TASK OBJECTIVE:
Using the data below, show every line where the word "high" occurs.

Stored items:

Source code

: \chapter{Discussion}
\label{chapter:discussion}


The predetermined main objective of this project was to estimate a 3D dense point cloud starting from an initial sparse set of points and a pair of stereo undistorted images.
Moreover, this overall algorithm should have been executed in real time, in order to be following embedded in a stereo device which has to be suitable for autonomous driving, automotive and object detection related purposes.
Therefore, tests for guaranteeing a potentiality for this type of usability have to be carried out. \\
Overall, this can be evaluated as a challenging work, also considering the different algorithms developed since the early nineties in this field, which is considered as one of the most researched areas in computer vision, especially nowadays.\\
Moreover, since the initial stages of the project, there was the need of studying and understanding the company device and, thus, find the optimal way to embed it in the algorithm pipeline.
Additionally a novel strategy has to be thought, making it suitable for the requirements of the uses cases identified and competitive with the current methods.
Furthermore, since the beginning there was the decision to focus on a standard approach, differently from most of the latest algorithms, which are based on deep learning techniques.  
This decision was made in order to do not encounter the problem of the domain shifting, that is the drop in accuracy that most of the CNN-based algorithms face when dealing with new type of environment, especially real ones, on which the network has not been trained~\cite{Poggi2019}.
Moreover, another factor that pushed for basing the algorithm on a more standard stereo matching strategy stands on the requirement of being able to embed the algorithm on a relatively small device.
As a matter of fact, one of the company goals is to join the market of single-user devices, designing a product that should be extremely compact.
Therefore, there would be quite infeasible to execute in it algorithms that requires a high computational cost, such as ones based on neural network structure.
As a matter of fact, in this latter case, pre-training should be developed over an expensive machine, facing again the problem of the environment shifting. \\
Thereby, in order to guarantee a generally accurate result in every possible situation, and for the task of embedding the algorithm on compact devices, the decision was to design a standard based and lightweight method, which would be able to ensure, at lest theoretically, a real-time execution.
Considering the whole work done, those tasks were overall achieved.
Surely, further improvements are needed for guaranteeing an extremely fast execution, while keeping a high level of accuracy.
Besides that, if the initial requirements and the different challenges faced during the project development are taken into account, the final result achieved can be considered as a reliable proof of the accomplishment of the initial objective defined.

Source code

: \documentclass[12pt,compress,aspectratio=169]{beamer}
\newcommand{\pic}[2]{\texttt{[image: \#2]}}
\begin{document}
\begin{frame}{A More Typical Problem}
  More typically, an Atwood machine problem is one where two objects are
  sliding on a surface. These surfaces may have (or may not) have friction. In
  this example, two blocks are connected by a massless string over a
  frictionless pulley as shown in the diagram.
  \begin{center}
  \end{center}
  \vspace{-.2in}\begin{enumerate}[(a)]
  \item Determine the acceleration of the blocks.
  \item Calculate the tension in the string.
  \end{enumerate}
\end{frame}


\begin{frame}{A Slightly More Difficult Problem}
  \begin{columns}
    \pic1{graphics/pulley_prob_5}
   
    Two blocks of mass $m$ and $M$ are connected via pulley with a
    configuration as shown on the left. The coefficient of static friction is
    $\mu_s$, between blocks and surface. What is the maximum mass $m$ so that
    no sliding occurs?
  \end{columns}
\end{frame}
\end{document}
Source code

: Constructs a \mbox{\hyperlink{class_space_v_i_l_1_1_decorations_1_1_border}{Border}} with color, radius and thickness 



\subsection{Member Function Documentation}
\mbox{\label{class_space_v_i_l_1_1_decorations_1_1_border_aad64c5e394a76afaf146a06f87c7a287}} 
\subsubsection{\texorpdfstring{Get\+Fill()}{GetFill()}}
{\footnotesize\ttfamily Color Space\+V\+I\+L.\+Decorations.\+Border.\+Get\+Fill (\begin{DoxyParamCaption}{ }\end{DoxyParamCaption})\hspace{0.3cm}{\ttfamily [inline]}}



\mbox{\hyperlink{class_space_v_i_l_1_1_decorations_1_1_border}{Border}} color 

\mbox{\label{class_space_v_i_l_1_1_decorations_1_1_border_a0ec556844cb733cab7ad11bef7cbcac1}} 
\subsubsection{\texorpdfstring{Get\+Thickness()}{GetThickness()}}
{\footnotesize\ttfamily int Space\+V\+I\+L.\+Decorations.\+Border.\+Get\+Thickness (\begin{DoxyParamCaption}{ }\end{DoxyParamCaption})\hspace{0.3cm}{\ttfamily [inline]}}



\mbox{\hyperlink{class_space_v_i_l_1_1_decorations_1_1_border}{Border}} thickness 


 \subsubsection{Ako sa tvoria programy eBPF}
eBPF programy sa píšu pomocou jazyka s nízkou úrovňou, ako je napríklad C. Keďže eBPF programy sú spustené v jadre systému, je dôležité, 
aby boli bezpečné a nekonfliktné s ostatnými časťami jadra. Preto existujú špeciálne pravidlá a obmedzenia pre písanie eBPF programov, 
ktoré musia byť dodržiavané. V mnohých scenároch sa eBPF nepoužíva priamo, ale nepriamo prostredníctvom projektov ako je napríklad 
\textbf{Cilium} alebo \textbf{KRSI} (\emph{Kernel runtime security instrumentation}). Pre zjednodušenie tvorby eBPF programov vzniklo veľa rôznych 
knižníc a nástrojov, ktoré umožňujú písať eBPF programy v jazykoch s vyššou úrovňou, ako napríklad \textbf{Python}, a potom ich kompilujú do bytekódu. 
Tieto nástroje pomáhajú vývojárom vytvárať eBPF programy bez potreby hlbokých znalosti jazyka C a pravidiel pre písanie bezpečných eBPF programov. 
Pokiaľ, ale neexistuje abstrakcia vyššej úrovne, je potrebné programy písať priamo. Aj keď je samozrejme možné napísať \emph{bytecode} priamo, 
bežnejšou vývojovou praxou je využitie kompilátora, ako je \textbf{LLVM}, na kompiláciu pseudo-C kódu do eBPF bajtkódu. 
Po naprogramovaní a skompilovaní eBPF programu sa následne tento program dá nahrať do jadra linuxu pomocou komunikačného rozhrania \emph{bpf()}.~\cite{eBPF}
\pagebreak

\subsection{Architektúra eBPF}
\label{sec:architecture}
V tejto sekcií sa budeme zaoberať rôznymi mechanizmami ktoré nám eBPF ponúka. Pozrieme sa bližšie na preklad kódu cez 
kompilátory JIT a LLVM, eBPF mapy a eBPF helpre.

ANSWER TO THIS TASK:
Therefore, there would be quite infeasible to execute in it algorithms that requires a high computational cost, such as ones based on neural network structure.
Surely, further improvements are needed for guaranteeing an extremely fast execution, while keeping a high level of accuracy.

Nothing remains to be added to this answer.